Da ist Kommunikation von besonderer Bedeutung! Je größer die Gruppe ist, umso mehr sind die KursteilnehmerInnen gefordert, gut auf sich zu achten und persönliche Grenzen einzuhalten. Dieses Maß an Selbstverantwortung sollte am Kursbeginn ganz klar erklärt werden. Ich versuche Variationen anzubieten, aus denen die SchülerInnen eine Auswahl treffen können. Das bedeutet, dass ich z.B. ein Asana in einfacher Form beginne und dann Steigerungen anbiete. So hat jeder die Möglichkeit für sich zu wählen und bei der Vorbereitung bzw. der einfacheren Form zu bleiben.
Im sogenannten “Faszienyoga“ werden Faszienzügen von den Füßen bis zum Nacken einbezogen. Wie sehr verändert dieser Trend den Yoga? Was sagst du als Physiotherapeutin dazu und auch als Yogalehrerin?
Mit jeder Bewegung und sei sie auch noch so klein kommen die Faszien mit ins Spiel. Das war schon immer so. Das Faszienmodell bietet eine wunderbare Hilfe, um den Körper besser zu verstehen und Fähigkeiten/Unfähigkeiten zu erklären bzw. zu beeinflussen. Im Yogaunterricht erweitert es die Sichtweise auf Asana und in der Physiotherapie kann ich schneller positive Behandlungserfolge verzeichnen.
Ich selbst habe neben Meditationskissen auch Klötze, Gurte und Decken in meinem Studio. Welche Hilfsmittel empfiehlst du ? Wie muss man eigentlich ausgerüstet sein, um sinnvolle Adaptionen anbieten zu können?

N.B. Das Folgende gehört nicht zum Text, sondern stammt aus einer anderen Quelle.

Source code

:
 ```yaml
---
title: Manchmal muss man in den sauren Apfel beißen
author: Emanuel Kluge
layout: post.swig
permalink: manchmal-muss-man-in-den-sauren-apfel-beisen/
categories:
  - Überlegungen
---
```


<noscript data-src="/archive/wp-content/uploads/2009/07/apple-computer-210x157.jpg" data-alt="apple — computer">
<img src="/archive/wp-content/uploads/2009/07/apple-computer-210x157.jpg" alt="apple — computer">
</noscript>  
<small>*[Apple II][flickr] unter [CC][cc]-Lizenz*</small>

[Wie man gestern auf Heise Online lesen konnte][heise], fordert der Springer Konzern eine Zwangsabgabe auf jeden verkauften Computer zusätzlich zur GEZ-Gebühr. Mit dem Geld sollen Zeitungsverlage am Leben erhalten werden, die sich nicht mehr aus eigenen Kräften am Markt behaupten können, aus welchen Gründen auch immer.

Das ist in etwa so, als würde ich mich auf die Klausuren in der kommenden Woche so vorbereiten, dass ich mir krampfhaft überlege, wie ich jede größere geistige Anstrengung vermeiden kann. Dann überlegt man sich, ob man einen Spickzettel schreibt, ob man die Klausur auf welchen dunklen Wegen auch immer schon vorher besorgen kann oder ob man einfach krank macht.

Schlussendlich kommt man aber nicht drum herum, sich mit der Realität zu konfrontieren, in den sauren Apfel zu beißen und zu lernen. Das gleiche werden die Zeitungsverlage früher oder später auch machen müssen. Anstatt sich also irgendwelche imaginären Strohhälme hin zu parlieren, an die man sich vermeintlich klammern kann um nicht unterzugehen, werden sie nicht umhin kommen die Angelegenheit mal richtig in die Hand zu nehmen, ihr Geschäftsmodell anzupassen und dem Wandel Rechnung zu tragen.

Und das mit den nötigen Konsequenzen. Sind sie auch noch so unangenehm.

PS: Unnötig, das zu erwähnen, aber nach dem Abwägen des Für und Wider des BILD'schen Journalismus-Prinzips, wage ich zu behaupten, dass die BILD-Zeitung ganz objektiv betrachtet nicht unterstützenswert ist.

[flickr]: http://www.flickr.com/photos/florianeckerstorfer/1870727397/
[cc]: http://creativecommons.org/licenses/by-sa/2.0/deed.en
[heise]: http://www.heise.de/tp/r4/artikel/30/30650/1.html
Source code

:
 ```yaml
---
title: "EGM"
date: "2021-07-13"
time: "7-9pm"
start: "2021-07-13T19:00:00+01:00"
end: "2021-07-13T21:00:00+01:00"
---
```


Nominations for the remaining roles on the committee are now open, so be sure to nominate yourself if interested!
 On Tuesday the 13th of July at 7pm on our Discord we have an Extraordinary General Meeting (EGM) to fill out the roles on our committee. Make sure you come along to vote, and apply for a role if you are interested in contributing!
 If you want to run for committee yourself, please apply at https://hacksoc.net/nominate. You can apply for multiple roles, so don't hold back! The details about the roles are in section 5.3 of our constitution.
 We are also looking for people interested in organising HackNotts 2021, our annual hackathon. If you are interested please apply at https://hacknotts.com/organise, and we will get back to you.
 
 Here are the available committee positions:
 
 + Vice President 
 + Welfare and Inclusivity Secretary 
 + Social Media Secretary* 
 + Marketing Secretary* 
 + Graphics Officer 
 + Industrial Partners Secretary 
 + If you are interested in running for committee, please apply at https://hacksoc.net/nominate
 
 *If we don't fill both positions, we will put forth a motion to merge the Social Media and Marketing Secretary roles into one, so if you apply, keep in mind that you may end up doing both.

Das ist ganz individuell und hängt vom Unterrichtsstil des jeweiligen Lehrers ab. Eine Grundausrüstung ist sicher sinnvoll und hilfreich. In meiner Yogalaufbahn verändert sich das immer wieder, wie viele Hilfsmittel zum Einsatz kommen. Ich bin ein Fan von Anpassung mit Worten und Berührung. Aber das kann, wie gesagt, sehr unterschiedlich sein.
Ich verwende gerne die Natur als Vorbild, wenn es um das Thema Anpassung im Yogaunterricht geht. Die Blume erblüht genau dort, wo sie ideale Bedingungen vorfindet. Welche Bedingungen können wir als Yogalehrende schaffen, damit die Praxis die Schülerinnen bestmöglich unterstützt? Mit dieser Frage werden wir uns beschäftigen.